Pernah juga ada yang bertanya seperti ini, "Apakah saya harus mengorbankan pekerjaan sekarang untuk sekadar mengejar passion?" Atau juga, "Saya sudah tahu passion saya. Namun, merasa tidak bisa berkiprah di sana karena tidak punya pengalaman, dan khawatir hasilnya tidak akan memadai untuk menunjang hidup."
Saya sendiri balik bertanya kepada teman-teman tersebut, mengapa mengejar passion dianggap sebagai pengorbanan? Bukankah pengorbanan adalah apabila kita mengerjakan hal-hal semata untuk uang tanpa passion? Apakah hidup kita sekadar untuk memenuhi keinginan yang seringkali kita kaprahkan dengan "kebutuhan"? Bagaimana dengan manfaat dan kontribusi yang bisa atau seharusnya kita berikan? Menjalani passion mungkin tidak mendatangkan manfaat ekonomis secara instan. Namun, akan membuka pintu menuju hidup yang tidak hanya diwarnai kepentingan ekonomis, A Great Life!
This is the end of the beginning.
Apakah passion saja sudah cukup?

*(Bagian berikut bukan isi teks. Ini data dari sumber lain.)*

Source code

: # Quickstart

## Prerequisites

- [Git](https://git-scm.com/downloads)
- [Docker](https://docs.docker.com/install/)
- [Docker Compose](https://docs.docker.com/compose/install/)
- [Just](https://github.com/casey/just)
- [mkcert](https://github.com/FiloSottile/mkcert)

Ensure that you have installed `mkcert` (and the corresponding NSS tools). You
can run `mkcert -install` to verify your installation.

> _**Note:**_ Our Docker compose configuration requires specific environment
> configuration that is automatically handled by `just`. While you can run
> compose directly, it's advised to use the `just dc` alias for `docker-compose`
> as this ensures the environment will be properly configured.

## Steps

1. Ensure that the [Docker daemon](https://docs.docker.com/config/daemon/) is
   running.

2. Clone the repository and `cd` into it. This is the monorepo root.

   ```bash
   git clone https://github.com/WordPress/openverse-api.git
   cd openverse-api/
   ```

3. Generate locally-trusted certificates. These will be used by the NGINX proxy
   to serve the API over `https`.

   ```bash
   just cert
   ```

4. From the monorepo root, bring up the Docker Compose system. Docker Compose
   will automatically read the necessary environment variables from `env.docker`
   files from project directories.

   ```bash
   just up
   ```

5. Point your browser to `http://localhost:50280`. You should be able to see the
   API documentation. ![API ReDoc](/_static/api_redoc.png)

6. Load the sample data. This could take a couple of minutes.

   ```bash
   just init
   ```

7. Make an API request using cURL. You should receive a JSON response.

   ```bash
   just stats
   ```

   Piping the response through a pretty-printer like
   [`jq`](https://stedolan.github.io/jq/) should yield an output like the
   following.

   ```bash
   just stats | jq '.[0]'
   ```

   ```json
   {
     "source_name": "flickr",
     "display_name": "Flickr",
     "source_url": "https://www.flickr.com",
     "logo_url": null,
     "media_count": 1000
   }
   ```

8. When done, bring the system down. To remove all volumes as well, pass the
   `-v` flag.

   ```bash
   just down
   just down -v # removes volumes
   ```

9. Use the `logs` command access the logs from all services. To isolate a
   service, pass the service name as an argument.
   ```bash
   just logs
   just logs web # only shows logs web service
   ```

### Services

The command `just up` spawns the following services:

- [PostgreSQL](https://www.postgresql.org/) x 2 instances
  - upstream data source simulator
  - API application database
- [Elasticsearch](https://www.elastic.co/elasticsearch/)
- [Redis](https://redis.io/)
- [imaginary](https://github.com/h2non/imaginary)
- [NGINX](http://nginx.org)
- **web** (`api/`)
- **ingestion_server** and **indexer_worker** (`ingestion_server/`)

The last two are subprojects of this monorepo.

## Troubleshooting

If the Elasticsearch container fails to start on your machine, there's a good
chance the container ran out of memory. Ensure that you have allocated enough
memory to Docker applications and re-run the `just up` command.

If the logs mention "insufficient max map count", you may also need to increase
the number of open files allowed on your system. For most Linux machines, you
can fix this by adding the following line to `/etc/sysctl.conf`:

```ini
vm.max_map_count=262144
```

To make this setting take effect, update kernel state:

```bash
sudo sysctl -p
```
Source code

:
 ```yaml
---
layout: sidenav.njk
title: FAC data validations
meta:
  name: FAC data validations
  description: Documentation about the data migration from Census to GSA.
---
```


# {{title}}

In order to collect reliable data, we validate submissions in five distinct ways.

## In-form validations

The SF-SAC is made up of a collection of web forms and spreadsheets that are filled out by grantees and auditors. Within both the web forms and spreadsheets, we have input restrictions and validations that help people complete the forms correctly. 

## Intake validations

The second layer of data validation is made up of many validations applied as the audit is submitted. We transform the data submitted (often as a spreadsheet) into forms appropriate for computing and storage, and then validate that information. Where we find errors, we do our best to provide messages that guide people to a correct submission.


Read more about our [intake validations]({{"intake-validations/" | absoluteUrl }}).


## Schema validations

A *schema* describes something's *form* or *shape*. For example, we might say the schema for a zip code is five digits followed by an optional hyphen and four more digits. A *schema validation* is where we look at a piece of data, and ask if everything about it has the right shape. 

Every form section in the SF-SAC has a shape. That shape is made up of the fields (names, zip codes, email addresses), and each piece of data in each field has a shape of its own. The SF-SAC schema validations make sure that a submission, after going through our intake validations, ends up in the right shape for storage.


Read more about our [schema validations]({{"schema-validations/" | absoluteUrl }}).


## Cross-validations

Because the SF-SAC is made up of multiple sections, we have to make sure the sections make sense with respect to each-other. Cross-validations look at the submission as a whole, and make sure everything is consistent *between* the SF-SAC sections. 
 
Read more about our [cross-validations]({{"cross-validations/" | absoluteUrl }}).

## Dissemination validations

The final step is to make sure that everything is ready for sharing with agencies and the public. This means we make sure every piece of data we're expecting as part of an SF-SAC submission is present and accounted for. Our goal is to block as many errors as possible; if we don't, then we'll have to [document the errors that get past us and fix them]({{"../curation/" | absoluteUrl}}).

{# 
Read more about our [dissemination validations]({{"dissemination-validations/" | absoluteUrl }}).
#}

Memahami passion adalah anak tangga pertama menuju a great life. Very critical yet hardly sufficient. Masih terdapat langkah-langkah lanjutan yang harus dijalani setelah "episode" passion dituntaskan, yaitu:
#rwt4&j)$yuokfcgvhjyuioasdv.... Just making sure you are still reading
Memahami PURPOSE OF LIFE atau misi hidup - Tidak sekadar bicara soal mendapatkan duit, menikmati fasilitas kantor ataupun berbangga atas gelar akademik, pangkat, dan jabatan, purpose of life senantiasa long-term, forever-lasting dan selalu relevan tanpa pernah out-of-context. Menjadi Vice President (VP) bukanlah misi hidup. Purpose of life juga tidak ada hubungannya dengan menjadi sekaya Warren Buffet ataupun setenar Obama. Singkatnya, apa, sih, yang membedakan antara ADA dan TIADA-nya kita di di kantor, dalam organisasi, di rumah, dalam pertemanan, dan dalam kehidupan? Sungguh sial bila jawaban atas pertanyaan itu sama saja. ADA atau TIADA kita tidak ada bedanya! Lebih parah lagi saat keTIADAAN kita justru lebih diharapkan.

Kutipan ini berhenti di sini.